Lab 11: Meet the TPU

Prologue: Logistics

Pair Programming

Like Lab 9 and Lab 10, you’ll be working in teams of two for this lab as well.

Due Dates

For this lab, you’ll be turning in the following deliverables:

Starter Code

You can get the starter code for this lab by cloning the lab repository:

git clone git@github.com:accelerated-computing-class/lab11.git

You can run the Python code using uvx telerun like usual.

Goals for This Lab

Unlike in previous labs, where we programmed a single NVIDIA GPU, in this lab we will be programming a 2x2 mesh of Google TPU v5p devices. This means we will now have to think carefully about networking and inter-device communication. So, what do we have to work with?

Interconnect Topology

In this lab, we will be programming a scale-up domain of multiple devices connected by an inter-chip interconnect (“ICI”) fabric.

In our particular setup, we have 4 TPU v5p devices arranged in a 2x2 grid, with each device connected to one horizontal neighbor and one vertical neighbor. We can think of this topology as a one-dimensional ring of 4 devices, and label our devices clockwise from the top-left with indices 0, 1, 2, 3 to mark their positions in the ring:

In real-world use cases, the TPU v5p platform supports connecting much larger numbers of chips together, reaching scale-up domain sizes as large as thousands of chips. In addition to supporting very large scale-up domains, TPU v5p also supports connecting chips together in a 3D mesh topology, allowing each device to connect to up to 6 neighboring devices, as opposed to the 2 neighbors per device we use in this lab.

Each TPU v5p ICI link supports up to ~92 GB/s of bandwidth in each direction, with a per-hop latency of roughly ~1 μs. Bandwidth is not fungible between links or between directions.

On-Chip Resources

Inside each TPU v5p, we have two identical cores. Each core is a single-threaded programmable processor, and executes sequences of instructions in a proprietary VLIW-flavored ISA. Each TPU core is roughly analogous to a single core on a CPU, or to a single warp scheduler on a GPU—it has an SRAM scratchpad, a register file, dynamic control logic, and functional units for integer math, floating point math, and other operations.

The TPU makes up for its low degree of multi-core parallelism by implementing a very high degree of SIMD parallelism. For 32-bit floating-point data, the TPU natively operates in terms of 1024-element-wide vectors. Each 1024-wide vector is usually thought of as a two-dimensional array of shape (8, 128), which Google calls a “tile.”

Compared to CPUs or GPUs, one especially notable feature of TPUs is that each TPU core possesses a relatively large, high-bandwidth SRAM scratchpad called “VMEM” (short for “Vector Memory”). On our TPU v5p, VMEM is 64 MiB per core.
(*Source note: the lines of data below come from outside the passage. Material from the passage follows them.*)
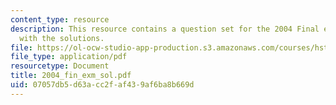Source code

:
```yaml
---
content_type: resource
description: This resource contains a question set for the 2004 Final exam, along
  with the solutions.
file: https://ol-ocw-studio-app-production.s3.amazonaws.com/courses/hst-176-cellular-and-molecular-immunology-fall-2005/07057db5d63acc2faf439af6ba8b669d_2004_fin_exm_sol.pdf
file_type: application/pdf
resourcetype: Document
title: 2004_fin_exm_sol.pdf
uid: 07057db5-d63a-cc2f-af43-9af6ba8b669d
---
```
For comparison, an H100 GPU has only 0.3% as much shared memory per SM (227 KiB vs 64 MiB) and ~23% as much total SRAM scratchpad capacity per chip (30 MiB vs 128 MiB).

Although we will mostly be using VMEM for Part 1 of this lab, it’s worth noting that each of our TPU v5p devices also has 95 GB of attached HBM2e memory shared between the two cores. By contrast to a GPU’s complex memory hierarchy, HBM and VMEM are the only two significant general-purpose memory resources on a TPU; the TPU has no L2 cache, L1 cache, or high-capacity register file like one would find on an NVIDIA GPU.

Further reading: For more information on the hardware architecture of TPUs, the free online book “How to Scale Your Model” is an excellent resource.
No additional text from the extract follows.